[Input for this task]:
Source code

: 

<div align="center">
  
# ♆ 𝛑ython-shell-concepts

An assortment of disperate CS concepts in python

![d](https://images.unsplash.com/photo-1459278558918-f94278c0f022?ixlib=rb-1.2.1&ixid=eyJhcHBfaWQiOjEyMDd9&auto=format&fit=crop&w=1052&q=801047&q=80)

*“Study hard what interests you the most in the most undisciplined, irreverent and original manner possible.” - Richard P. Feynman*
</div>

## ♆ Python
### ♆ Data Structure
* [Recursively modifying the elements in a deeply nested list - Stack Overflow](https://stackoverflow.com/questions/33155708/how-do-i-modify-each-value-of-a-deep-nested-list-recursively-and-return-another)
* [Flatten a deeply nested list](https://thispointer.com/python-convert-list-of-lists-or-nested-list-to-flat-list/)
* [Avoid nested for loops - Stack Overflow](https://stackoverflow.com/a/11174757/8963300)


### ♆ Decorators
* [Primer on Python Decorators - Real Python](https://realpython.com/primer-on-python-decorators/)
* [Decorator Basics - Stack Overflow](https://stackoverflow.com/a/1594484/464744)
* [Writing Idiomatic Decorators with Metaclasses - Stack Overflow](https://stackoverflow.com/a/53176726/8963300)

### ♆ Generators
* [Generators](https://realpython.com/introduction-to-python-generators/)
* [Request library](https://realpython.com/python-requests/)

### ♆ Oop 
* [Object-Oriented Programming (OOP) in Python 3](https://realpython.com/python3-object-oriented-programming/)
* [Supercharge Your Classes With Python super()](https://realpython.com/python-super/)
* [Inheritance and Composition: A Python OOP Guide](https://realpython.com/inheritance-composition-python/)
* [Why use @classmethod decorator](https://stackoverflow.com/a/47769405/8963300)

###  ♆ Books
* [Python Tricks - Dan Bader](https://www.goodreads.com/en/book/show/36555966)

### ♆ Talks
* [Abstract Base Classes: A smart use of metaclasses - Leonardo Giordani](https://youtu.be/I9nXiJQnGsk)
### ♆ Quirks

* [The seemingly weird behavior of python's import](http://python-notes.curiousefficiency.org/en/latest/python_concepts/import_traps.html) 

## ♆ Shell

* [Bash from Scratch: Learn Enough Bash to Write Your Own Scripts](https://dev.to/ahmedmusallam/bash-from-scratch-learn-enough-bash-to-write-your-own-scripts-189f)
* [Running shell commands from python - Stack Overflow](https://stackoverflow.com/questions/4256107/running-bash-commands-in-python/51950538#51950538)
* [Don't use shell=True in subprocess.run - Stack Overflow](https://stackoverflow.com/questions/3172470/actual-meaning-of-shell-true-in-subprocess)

--

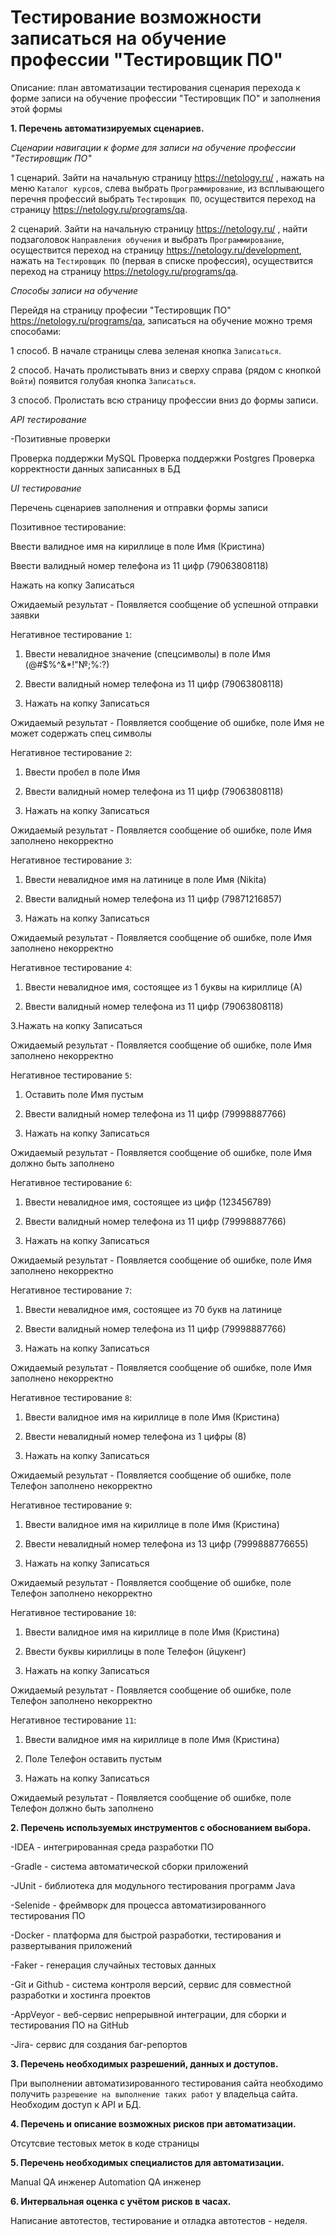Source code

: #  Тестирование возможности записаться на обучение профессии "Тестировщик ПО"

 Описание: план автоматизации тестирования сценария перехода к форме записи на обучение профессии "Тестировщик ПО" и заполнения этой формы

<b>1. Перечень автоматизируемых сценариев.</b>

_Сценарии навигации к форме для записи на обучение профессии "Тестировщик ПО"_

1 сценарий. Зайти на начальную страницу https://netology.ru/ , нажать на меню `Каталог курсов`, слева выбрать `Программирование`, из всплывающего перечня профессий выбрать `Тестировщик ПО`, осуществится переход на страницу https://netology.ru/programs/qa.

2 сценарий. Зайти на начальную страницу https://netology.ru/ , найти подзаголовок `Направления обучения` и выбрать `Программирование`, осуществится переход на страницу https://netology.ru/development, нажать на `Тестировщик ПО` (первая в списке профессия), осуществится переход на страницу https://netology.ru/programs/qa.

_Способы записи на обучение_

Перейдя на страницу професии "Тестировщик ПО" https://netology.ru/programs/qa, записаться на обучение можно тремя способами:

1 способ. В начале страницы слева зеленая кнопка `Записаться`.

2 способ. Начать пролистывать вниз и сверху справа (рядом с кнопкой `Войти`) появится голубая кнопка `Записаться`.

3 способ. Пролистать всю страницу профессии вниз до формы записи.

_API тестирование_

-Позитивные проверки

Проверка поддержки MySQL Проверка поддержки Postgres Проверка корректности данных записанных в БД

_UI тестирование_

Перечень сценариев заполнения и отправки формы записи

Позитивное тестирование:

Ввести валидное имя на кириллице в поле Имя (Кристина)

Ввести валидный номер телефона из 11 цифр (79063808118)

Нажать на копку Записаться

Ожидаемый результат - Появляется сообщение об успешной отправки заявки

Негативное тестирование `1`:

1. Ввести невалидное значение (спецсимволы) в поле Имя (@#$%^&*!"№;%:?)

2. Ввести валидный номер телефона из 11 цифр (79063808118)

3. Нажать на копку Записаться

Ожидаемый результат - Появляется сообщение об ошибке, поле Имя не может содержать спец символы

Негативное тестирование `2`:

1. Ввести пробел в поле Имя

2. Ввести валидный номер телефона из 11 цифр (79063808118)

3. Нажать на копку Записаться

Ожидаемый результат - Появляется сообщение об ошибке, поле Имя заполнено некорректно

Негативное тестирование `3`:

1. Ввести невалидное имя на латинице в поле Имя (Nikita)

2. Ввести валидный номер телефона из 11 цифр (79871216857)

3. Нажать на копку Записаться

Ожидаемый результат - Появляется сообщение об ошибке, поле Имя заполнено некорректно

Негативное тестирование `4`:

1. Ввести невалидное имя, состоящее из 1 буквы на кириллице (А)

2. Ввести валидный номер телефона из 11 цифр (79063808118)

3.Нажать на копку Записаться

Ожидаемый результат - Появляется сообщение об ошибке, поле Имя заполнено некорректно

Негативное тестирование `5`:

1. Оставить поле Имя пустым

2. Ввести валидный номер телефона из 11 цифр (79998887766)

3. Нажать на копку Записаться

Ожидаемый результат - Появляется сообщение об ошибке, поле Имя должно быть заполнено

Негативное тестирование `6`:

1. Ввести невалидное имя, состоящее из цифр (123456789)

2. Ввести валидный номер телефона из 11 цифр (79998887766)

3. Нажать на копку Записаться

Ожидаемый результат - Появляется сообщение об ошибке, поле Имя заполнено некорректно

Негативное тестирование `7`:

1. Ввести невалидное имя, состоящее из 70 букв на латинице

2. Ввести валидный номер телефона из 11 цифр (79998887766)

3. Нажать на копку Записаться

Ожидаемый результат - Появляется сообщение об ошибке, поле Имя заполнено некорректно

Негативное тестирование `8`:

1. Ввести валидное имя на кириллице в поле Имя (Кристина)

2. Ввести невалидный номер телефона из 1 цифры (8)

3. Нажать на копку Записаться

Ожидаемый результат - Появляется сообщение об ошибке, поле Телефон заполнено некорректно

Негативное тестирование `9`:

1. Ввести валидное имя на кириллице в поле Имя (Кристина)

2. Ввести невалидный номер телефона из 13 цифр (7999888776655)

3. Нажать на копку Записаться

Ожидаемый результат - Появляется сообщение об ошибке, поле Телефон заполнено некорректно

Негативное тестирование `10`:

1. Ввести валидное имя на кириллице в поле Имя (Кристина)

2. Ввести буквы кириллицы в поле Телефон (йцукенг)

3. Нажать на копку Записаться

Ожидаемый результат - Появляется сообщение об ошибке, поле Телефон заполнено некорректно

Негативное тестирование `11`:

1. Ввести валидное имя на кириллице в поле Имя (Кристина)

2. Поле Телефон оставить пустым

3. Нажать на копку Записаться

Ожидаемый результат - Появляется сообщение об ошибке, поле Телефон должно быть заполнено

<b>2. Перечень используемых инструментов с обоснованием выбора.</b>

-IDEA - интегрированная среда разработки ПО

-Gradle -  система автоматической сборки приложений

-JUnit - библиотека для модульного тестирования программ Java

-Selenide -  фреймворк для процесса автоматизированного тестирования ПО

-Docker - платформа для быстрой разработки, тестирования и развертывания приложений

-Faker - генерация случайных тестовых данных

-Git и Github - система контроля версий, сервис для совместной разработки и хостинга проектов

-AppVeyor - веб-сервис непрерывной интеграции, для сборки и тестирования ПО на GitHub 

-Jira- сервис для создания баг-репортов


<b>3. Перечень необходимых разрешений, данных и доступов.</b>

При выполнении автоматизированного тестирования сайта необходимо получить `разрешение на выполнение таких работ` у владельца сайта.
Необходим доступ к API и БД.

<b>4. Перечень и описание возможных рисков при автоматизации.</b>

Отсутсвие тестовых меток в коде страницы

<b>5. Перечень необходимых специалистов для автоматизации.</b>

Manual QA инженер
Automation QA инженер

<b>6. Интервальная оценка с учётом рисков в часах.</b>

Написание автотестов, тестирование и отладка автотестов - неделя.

---

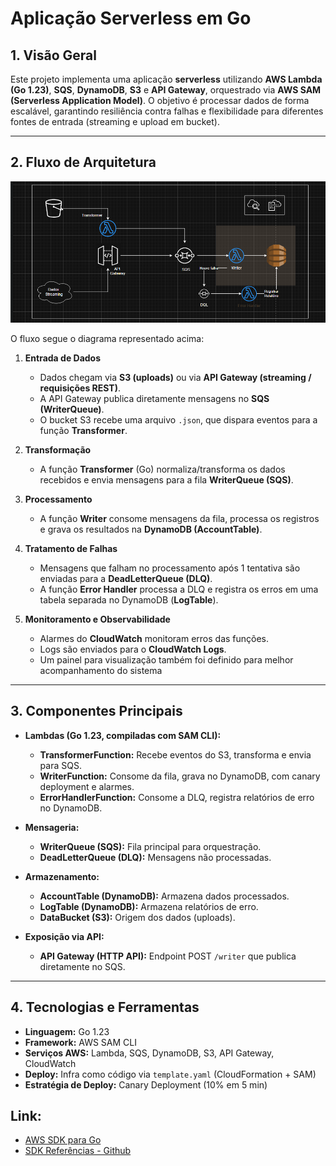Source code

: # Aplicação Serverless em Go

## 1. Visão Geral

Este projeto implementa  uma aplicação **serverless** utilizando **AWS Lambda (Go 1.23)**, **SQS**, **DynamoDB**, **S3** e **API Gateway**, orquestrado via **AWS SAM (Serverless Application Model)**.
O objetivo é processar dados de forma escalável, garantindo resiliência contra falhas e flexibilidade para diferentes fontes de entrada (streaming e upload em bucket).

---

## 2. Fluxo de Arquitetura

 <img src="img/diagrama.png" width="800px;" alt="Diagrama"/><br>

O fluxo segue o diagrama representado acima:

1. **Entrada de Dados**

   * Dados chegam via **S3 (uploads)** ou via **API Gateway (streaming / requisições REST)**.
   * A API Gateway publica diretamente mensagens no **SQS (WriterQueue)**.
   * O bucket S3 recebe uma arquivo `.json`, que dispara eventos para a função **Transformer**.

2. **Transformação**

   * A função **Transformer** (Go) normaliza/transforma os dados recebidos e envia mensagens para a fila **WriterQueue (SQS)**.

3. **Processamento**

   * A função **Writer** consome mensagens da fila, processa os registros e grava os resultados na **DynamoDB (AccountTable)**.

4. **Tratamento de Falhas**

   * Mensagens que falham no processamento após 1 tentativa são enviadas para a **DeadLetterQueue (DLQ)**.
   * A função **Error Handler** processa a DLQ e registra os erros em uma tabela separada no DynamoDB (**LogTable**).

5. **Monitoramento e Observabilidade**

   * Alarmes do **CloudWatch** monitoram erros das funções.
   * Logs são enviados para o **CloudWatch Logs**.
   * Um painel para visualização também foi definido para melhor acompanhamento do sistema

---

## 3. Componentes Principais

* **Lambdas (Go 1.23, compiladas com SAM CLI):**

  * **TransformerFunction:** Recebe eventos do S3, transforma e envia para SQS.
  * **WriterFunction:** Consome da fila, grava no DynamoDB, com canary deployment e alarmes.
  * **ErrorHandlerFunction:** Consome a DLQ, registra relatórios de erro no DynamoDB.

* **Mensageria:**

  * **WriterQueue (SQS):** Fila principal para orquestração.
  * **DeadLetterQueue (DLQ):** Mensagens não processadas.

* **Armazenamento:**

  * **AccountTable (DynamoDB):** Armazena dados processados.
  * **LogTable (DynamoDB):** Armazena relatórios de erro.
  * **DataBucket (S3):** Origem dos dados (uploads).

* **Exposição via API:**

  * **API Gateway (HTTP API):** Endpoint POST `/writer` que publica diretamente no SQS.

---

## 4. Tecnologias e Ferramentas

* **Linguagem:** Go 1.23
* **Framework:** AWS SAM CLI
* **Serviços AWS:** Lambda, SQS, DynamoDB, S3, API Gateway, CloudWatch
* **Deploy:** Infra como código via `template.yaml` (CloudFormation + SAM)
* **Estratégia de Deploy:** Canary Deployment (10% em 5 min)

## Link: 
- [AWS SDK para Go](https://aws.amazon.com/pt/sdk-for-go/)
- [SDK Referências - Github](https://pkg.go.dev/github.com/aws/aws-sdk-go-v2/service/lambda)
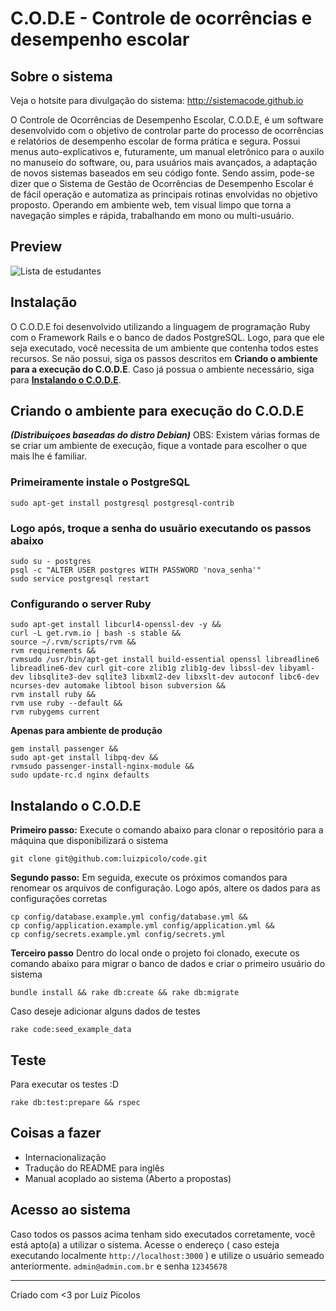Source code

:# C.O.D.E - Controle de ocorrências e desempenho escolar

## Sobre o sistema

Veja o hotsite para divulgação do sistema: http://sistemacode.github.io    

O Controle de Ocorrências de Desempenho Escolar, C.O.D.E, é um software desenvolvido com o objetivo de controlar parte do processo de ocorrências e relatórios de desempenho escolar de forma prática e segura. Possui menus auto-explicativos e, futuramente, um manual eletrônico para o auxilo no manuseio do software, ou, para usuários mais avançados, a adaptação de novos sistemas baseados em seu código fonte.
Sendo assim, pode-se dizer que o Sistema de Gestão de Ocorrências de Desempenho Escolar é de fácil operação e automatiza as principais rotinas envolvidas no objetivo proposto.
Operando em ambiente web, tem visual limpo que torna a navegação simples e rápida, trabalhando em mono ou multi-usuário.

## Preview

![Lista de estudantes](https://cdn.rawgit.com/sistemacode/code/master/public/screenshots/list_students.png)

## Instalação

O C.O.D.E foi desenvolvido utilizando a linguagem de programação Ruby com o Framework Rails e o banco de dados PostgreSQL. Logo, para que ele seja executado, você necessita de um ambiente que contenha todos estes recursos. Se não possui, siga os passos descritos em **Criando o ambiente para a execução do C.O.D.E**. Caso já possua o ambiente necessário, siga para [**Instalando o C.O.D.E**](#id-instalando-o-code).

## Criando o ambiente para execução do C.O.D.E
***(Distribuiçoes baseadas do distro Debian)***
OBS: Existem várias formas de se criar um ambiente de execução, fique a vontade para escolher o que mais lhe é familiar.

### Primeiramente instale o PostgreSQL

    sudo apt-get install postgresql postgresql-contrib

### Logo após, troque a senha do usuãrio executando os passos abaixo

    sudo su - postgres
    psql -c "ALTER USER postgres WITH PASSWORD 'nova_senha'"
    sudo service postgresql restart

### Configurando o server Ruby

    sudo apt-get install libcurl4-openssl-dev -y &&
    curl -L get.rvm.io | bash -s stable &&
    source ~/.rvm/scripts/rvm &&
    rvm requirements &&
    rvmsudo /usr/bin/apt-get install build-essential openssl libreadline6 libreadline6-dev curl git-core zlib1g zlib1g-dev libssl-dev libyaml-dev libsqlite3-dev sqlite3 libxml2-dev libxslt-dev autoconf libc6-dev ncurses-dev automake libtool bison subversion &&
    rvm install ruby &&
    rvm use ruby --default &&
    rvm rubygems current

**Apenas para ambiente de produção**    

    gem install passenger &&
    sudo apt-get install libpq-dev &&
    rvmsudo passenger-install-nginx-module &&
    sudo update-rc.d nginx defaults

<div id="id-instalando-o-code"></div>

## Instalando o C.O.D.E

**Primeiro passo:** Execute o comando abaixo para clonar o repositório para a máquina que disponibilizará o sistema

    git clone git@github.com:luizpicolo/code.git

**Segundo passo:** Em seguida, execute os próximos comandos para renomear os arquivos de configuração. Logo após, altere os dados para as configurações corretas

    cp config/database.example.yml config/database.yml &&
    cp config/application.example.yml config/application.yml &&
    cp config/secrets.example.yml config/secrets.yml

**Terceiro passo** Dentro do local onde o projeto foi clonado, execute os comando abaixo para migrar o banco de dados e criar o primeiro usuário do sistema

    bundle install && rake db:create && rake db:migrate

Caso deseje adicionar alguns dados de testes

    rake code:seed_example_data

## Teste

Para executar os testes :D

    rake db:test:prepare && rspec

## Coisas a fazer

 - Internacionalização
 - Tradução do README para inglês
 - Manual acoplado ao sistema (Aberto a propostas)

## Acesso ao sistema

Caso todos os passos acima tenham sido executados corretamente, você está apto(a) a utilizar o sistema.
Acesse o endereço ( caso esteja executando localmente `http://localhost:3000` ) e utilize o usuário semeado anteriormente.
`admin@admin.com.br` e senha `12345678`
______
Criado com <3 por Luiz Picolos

[Exercise directions]: After reading the material above, state how many of its lines hold the word "mais". No other output is needed.

[Problem solution]: 2